Authors: Stevie Larson*, Spelman College
Topics: Migration, Political Geography, Asia
Keywords: refugees, Hmong, Southeast Asia, welfare, race, anti-Blackness
Session Type: Paper
Start / End Time: 8:00 AM / 9:40 AM
Room: Napoleon B2, Sheraton 3rd Floor
Presentation File: No File Uploaded
In the 1960s and 1970s, the dramatic rise of public assistance enrollment and payments in the United States – catalyzed in part by the militant organizing of Black mothers – created a welfare crisis that state and capital actors were keen to repress. In subsequent decades, devolution and disinvestment from public welfare programs were justified by a revanchist discourse that attacked Black women as ‘welfare dependent’, a threat to society’s meritocratic work ethic through supposedly flagrant abuses of public assistance funds.
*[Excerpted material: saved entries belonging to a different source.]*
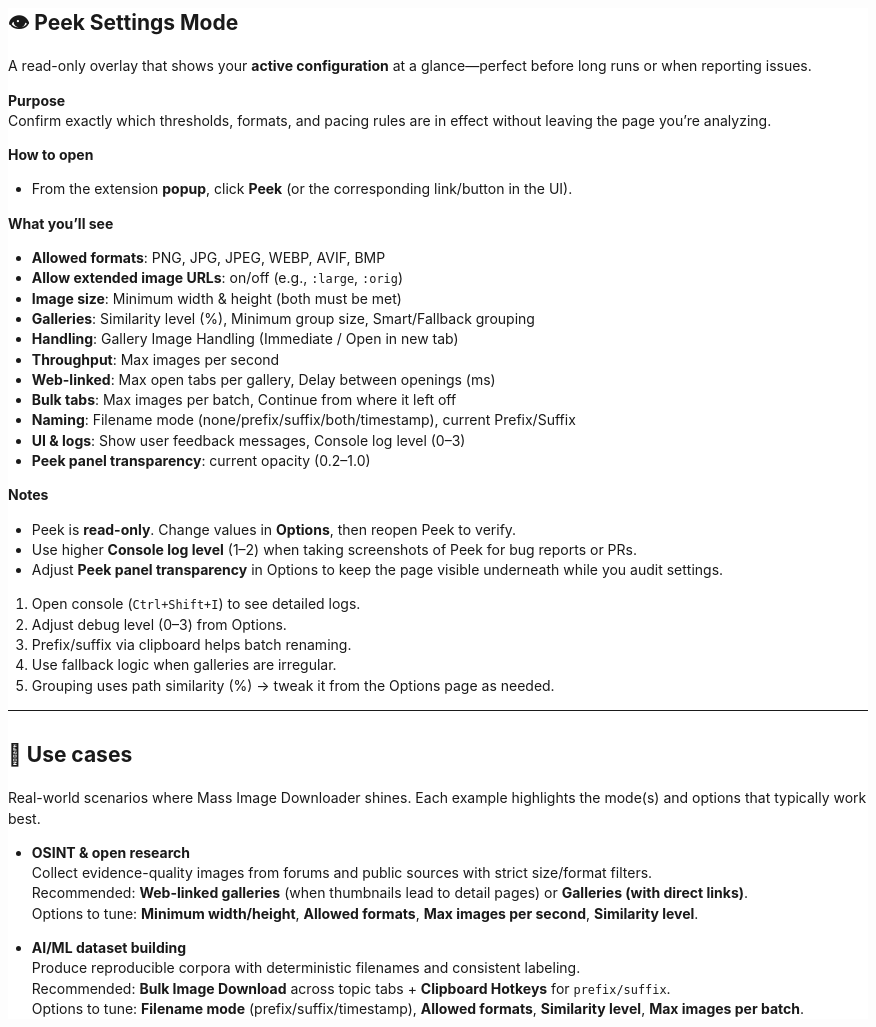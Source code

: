 ## 👁️ Peek Settings Mode

A read-only overlay that shows your **active configuration** at a glance—perfect before long runs or when reporting issues.

**Purpose**  
Confirm exactly which thresholds, formats, and pacing rules are in effect without leaving the page you’re analyzing.

**How to open**  

- From the extension **popup**, click **Peek** (or the corresponding link/button in the UI).

**What you’ll see**  

- **Allowed formats**: PNG, JPG, JPEG, WEBP, AVIF, BMP  
- **Allow extended image URLs**: on/off (e.g., `:large`, `:orig`)  
- **Image size**: Minimum width & height (both must be met)  
- **Galleries**: Similarity level (%), Minimum group size, Smart/Fallback grouping  
- **Handling**: Gallery Image Handling (Immediate / Open in new tab)  
- **Throughput**: Max images per second  
- **Web-linked**: Max open tabs per gallery, Delay between openings (ms)  
- **Bulk tabs**: Max images per batch, Continue from where it left off  
- **Naming**: Filename mode (none/prefix/suffix/both/timestamp), current Prefix/Suffix  
- **UI & logs**: Show user feedback messages, Console log level (0–3)  
- **Peek panel transparency**: current opacity (0.2–1.0)

**Notes**  

- Peek is **read-only**. Change values in **Options**, then reopen Peek to verify.  
- Use higher **Console log level** (1–2) when taking screenshots of Peek for bug reports or PRs.  
- Adjust **Peek panel transparency** in Options to keep the page visible underneath while you audit settings.

1. Open console (`Ctrl+Shift+I`) to see detailed logs.
2. Adjust debug level (0–3) from Options.
3. Prefix/suffix via clipboard helps batch renaming.
4. Use fallback logic when galleries are irregular.
5. Grouping uses path similarity (%) → tweak it from the Options page as needed.

---

## 🧰 Use cases

Real-world scenarios where Mass Image Downloader shines. Each example highlights the mode(s) and options that typically work best.

- **OSINT & open research**  
  Collect evidence-quality images from forums and public sources with strict size/format filters.  
  Recommended: **Web-linked galleries** (when thumbnails lead to detail pages) or **Galleries (with direct links)**.  
  Options to tune: **Minimum width/height**, **Allowed formats**, **Max images per second**, **Similarity level**.

- **AI/ML dataset building**  
  Produce reproducible corpora with deterministic filenames and consistent labeling.  
  Recommended: **Bulk Image Download** across topic tabs + **Clipboard Hotkeys** for `prefix/suffix`.  
  Options to tune: **Filename mode** (prefix/suffix/timestamp), **Allowed formats**, **Similarity level**, **Max images per batch**.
Although the scholarship on this anti-Black politics continues to expand and resonate, it has largely overshadowed a key contributing factor: the mass migration of Southeast Asian refugees following the end of the Vietnam War. This paper traces the localized effect of this migration in the experiences of Hmong refugees who were resettled in Minnesota, a state long vaunted for its robust and progressive welfare policies. Using government and welfare agency archives as well as journalistic reports of the 1970s-1990s, I argue that welfare revanchism in a neoliberalized Minnesota was significantly catalyzed by the backlash against a Hmong-led struggle for welfare ‘dependency’ – a struggle that resembled its Black welfare rights antecedent, yet diverged from it strategically. The subsequent conglomeration of anti-Black politics with ‘foreign bodies’ assumed as threats to (and leeches off) the state helped set the conditions for the contemporary racialization of refugees as the new villains in the ongoing welfare wars.